SUMOylated Senataxin functions in genome stability, RNA degradation, and stress granule disassembly, and is linked with inherited ataxia and motor neuron disease.

BACKGROUND: Senataxin (SETX) is a DNA/RNA helicase critical for neuron survival. SETX mutations underlie two inherited neurodegenerative diseases: Ataxia with Oculomotor Apraxia type 2 (AOA2) and Amyotrophic Lateral Sclerosis type 4 (ALS4).
METHODS: This review examines SETX key cellular processes and we hypothesize that SETX requires SUMO posttranslational modification to function properly.
RESULTS: SETX is localized to distinct foci during S-phase of the cell cycle, and these foci represent sites of DNA polymerase/RNA polymerase II (RNAP) collision, as they co-localize with DNA damage markers 53BP1 and H2AX. At such sites, SETX directs incomplete RNA transcripts to the nuclear exosome for degradation via interaction with exosome component 9 (Exosc9), a key component of the nuclear exosome.

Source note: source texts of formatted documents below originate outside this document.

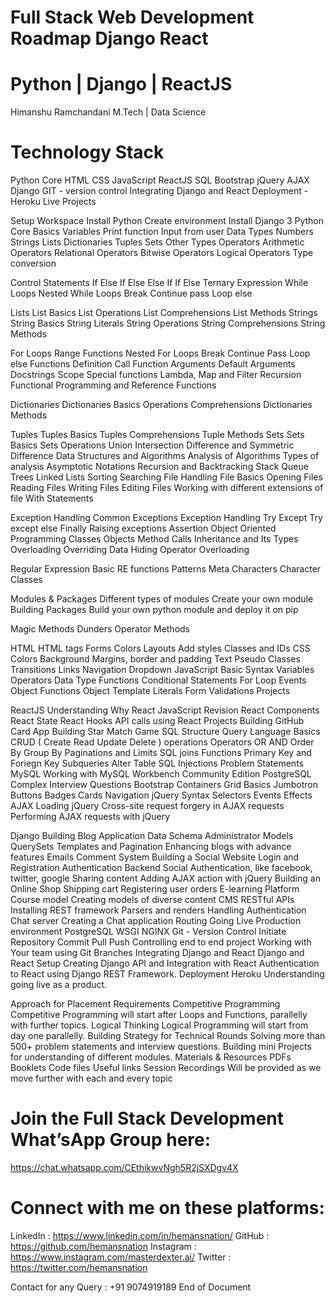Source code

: # Full Stack Web Development Roadmap Django React

# Python | Django | ReactJS


Himanshu Ramchandani
M.Tech | Data Science

# Technology Stack
Python Core
HTML
CSS
JavaScript
ReactJS
SQL
Bootstrap
jQuery
AJAX
Django
GIT - version control
Integrating Django and React
Deployment - Heroku
Live Projects



Setup Workspace
Install Python
Create environment
Install Django 3
Python Core Basics
Variables
Print function
Input from user
Data Types
Numbers 
Strings 
Lists 
Dictionaries 
Tuples 
Sets 
Other Types 
Operators
Arithmetic Operators 
Relational Operators 
Bitwise Operators 
Logical Operators 
Type conversion

Control Statements
If Else
If 
Else 
Else If 
If Else Ternary Expression
While Loops
Nested While Loops 
Break 
Continue 
pass 
Loop else

Lists
List Basics
List Operations
List Comprehensions
List Methods
Strings
String Basics 
String Literals 
String Operations 
String Comprehensions 
String Methods

For Loops
Range Functions
Nested For Loops
Break
Continue
Pass
Loop else
Functions
Definition 
Call 
Function Arguments 
Default Arguments 
Docstrings 
Scope 
Special functions Lambda, Map and Filter 
Recursion
Functional Programming and Reference Functions

Dictionaries
Dictionaries Basics
Operations
Comprehensions
Dictionaries Methods

Tuples
Tuples Basics
Tuples Comprehensions
Tuple Methods
Sets
Sets Basics
Sets Operations
Union
Intersection
Difference and Symmetric Difference
Data Structures and Algorithms
Analysis of Algorithms
Types of analysis
Asymptotic Notations
Recursion and Backtracking
Stack
Queue
Trees
Linked Lists
Sorting
Searching
File Handling
File Basics
Opening Files
Reading Files
Writing Files
Editing Files
Working with different extensions of file
With Statements

Exception Handling
Common Exceptions
Exception Handling
Try
Except
Try except else
Finally
Raising exceptions
Assertion
Object Oriented Programming
Classes
Objects
Method Calls
Inheritance and Its Types
Overloading
Overriding
Data Hiding
Operator Overloading


Regular Expression
Basic RE functions
Patterns
Meta Characters
Character Classes

Modules & Packages
Different types of modules
Create your own module
Building Packages
Build your own python module and deploy it on pip

Magic Methods
Dunders
Operator Methods



HTML
HTML tags
Forms
Colors
Layouts
Add styles
Classes and IDs
CSS
Colors
Background
Margins, border and padding
Text
Pseudo Classes
Transitions
Links
Navigation
Dropdown
JavaScript
Basic Syntax
Variables
Operators
Data Type 
Functions
Conditional Statements
For Loop
Events
Object Functions
Object Template Literals
Form Validations
Projects

ReactJS
Understanding Why React
JavaScript Revision
React Components
React State
React Hooks
API calls using React
Projects
Building GitHub Card App
Building Star Match Game
SQL
Structure Query Language Basics
CRUD ( Create Read Update Delete ) operations
Operators OR AND
Order By Group By
Paginations and Limits
SQL joins
Functions
Primary Key and Foriegn Key
Subqueries
Alter Table
SQL Injections
Problem Statements
MySQL
Working with MySQL Workbench Community Edition
PostgreSQL
Complex Interview Questions
Bootstrap
Containers
Grid Basics
Jumbotron
Buttons
Badges
Cards
Navigation
jQuery
Syntax
Selectors
Events
Effects
AJAX
Loading jQuery
Cross-site request forgery in AJAX requests
Performing AJAX requests with jQuery

Django
Building Blog Application
Data Schema
Administrator Models
QuerySets
Templates and Pagination
Enhancing blogs with advance features
Emails
Comment System
Building a Social Website
Login and Registration
Authentication Backend
Social Authentication, like facebook, twitter, google
Sharing content
Adding AJAX action with jQuery
Building an Online Shop
Shipping cart
Registering user orders
E-learning Platform
Course model
Creating models of diverse content
CMS
RESTful APIs
Installing REST framework
Parsers and renders
Handling Authentication
Chat server
Creating a Chat application
Routing
Going Live
Production environment
PostgreSQL
WSGI
NGINX
Git - Version Control
Initiate Repository
Commit
Pull 
Push
Controlling end to end project
Working with Your team using Git Branches
Integrating Django and React
Django and React Setup
Creating Django API and Integration with React
Authentication to React using Django REST Framework.
Deployment 
Heroku
Understanding going live as a product.

Approach for Placement Requirements
Competitive Programming
Competitive Programming will start after Loops and Functions, parallelly with further topics.
Logical Thinking
	Logical Programming will start from day one parallelly.
Building Strategy for Technical Rounds
Solving more than 500+ problem statements and interview questions.
Building mini Projects for understanding of different modules.
Materials & Resources
PDFs
Booklets
Code files
Useful links 
Session Recordings
Will be provided as we move further with each and every topic


# Join the Full Stack Development What’sApp Group here:
https://chat.whatsapp.com/CEthikwvNgh5R2jSXDgv4X

# Connect with me on these platforms:

LinkedIn : https://www.linkedin.com/in/hemansnation/
GitHub : https://github.com/hemansnation
Instagram : https://www.instagram.com/masterdexter.ai/
Twitter : https://twitter.com/hemansnation

Contact for any Query : +91 9074919189
End of Document
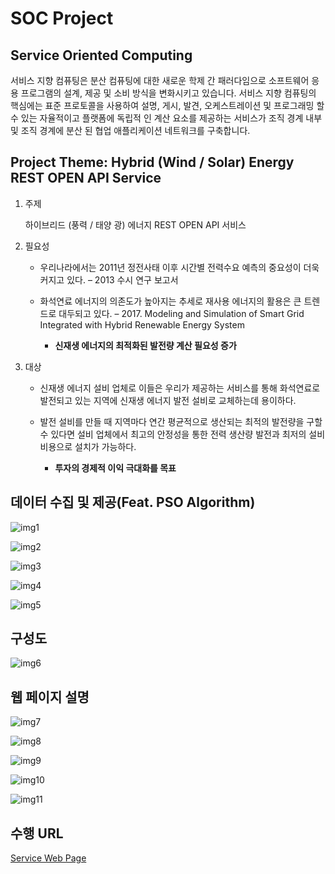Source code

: SOC Project
====

## Service Oriented Computing
서비스 지향 컴퓨팅은 분산 컴퓨팅에 대한 새로운 학제 간 패러다임으로 소프트웨어 응용 프로그램의 설계, 제공 및 소비 방식을 변화시키고 있습니다.
서비스 지향 컴퓨팅의 핵심에는 표준 프로토콜을 사용하여 설명, 게시, 발견, 오케스트레이션 및 프로그래밍 할 수 있는 자율적이고 플랫폼에 독립적 인 계산 요소를 제공하는 서비스가 조직 경계 내부 및 조직 경계에 분산 된 협업 애플리케이션 네트워크를 구축합니다.

## Project Theme: Hybrid (Wind / Solar) Energy REST OPEN API Service
1. 주제

    하이브리드 (풍력 / 태양 광) 에너지 REST OPEN API 서비스

2. 필요성

    + 우리나라에서는 2011년 정전사태 이후 시간별 전력수요 예측의 중요성이 더욱 커지고 있다. – 2013 수시 연구 보고서
    
    + 화석연료 에너지의 의존도가 높아지는 추세로 재사용 에너지의 활용은 큰 트렌드로 대두되고 있다. – 2017. Modeling and Simulation of Smart Grid Integrated with Hybrid Renewable Energy System
    
        + __신재생 에너지의 최적화된 발전량 계산 필요성 증가__

3. 대상

    + 신재생 에너지 설비 업체로 이들은 우리가 제공하는 서비스를 통해 화석연료로 발전되고 있는 지역에 신재생 에너지 발전 설비로 교체하는데 용이하다.
    
    + 발전 설비를 만들 때 지역마다 연간 평균적으로 생산되는 최적의 발전량을 구할 수 있다면 설비 업체에서 최고의 안정성을 통한 전력 생산량 발전과 최저의 설비 비용으로 설치가 가능하다.
    
        + __투자의 경제적 이익 극대화를 목표__
        
데이터 수집 및 제공(Feat. PSO Algorithm)
------
![img1](./static/ppt/explain-1.png)

![img2](./static/ppt/explain-2.png)

![img3](./static/ppt/explain-3.png)

![img4](./static/ppt/explain-4.png)

![img5](./static/ppt/explain-5.png)

구성도
------
![img6](./static/ppt/explain-6.jpg)

웹 페이지 설명
------
![img7](static/ppt/explain-7.png)

![img8](static/ppt/explain-8.png)

![img9](static/ppt/explain-9.png)

![img10](static/ppt/explain-10.png)

![img11](static/ppt/explain-11.png)

수행 URL
------
[Service Web Page](http://35.173.220.182:8080/)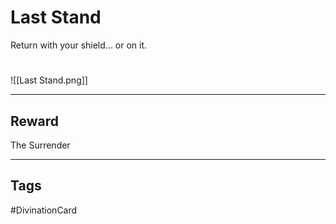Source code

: # Last Stand
Return with your shield...
or on it.
# 
![[Last Stand.png]]

---
## Reward
The Surrender

---
## Tags
#DivinationCard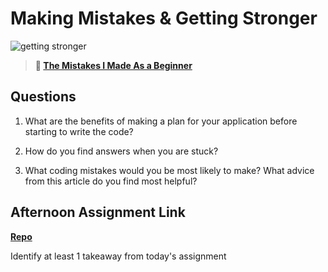 # Making Mistakes & Getting Stronger

![getting stronger](https://bcw.blob.core.windows.net/public/img/lesson-images/js-bootcamp-logo.jpg)

> **📖 [The Mistakes I Made As a Beginner](https://codeworksacademy.com/fs-student-guide/resources/wk2/06-Coding-Mistakes)**

## Questions

1. What are the benefits of making a plan for your application before starting to write the code?

2. How do you find answers when you are stuck?

3. What coding mistakes would you be most likely to make? What advice from this article do you find most helpful?

## Afternoon Assignment Link

**[Repo](https://github.com/rodrirene/<ASSIGNMENT_REPO>)**

Identify at least 1 takeaway from today's assignment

These processes require SETX SUMOylation. SETX was also recently localized within stress granules (SGs), and found to regulate SG disassembly, a process that similarly requires SUMOylation.
CONCLUSION: SETX undergoes SUMO modification to function at S-phase foci in cycling cells to facilitate RNA degradation. SETX may regulate similar processes in non-dividing neurons at sites of RNAP II bidirectional self-collision. Finally, SUMOylation of SETX appears to be required for SG disassembly. This SETX function may be crucial for neuron survival, as altered SG dynamics are linked to ALS disease pathogenesis. In addition, AOA2 point mutations have been shown to block SETX SUMOylation. Such mutations induce an ataxia phenotype indistinguishable from those with SETX null mutation, underscoring the importance of this modification.

SETX GENE MUTATIONS IN NEURODEGENERATION AND INSIGHTS FROM STUDIES OF YEAST Sen1p

The senataxin (SETX) (OMIM: 608465) gene first gained attention in 2004 when a French group identified recessive mutations linked with a severe ataxia with oculo‐motor apraxia, AOA2 (Moreira et al., 2004). At the same time, we reported dominant SETX mutations linked to a rare form of juvenile Amyotrophic Lateral Sclerosis (ALS), known as ALS4 (Chen et al., 2004). The prefix “sen” was adopted, as homology was found between this new protein and the yeast helicase, Sen1p. The Sen was combined with “ataxia” to form Senataxin. Detailed clinical outlines for AOA2 (Le Ber et al., 2004) and ALS4 (Rabin et al., 1999) have been previously reported, and thus, they will not be discussed here.

From 2004 until now, the search to understand SETX function, and the disease mechanisms underlying AOA2 and ALS4 have been underway. Initially, we and others discovered that SETX was ubiquitously expressed (Chen et al., 2004; Moreira et al., 2004), highlighting the selective vulnerability of different neurons to either SETX loss‐of‐function (AOA2) or SETX gain‐of‐function (ALS4). Epitope‐tagged SETX constructs confirmed localization to the nucleoplasm (Chen et al., 2006; Yuce & West, 2013). A Setx gene knockout mouse (Setx‐KO) was made in 2013, but it lacked a neurological phenotype (Becherel et al., 2013). We produced ALS4 mouse models based upon the expression of wild type and R2136H isoforms driven by the mouse Prion Promoter transgenic promoter expression system, and by gene‐targeting to introduce the p.Leu389Ser (L389S) ALS4 mutation. These mice displayed mild motor phenotypes and TDP‐43 nuclear clearance pathology that is a hallmark feature of almost all human ALS patient cases (Bennett et al., 2018). However, like human patients, ALS4 mice have a normal life span. Disease phenotypes were limited to the neuro‐muscular axis as affected mice did not exhibit ataxia, seizures, or tremors. We did not observe increased motor neuron death, but soma area was reduced and the L389S knock in model also showed reduced axon diameter. The TDP‐43 nuclear clearance was present in ~10% of motor neurons. Thus, the ALS4 mice have potential utility for therapeutic trials, but the molecular basis of ALS4 disease pathogenesis remains elusive.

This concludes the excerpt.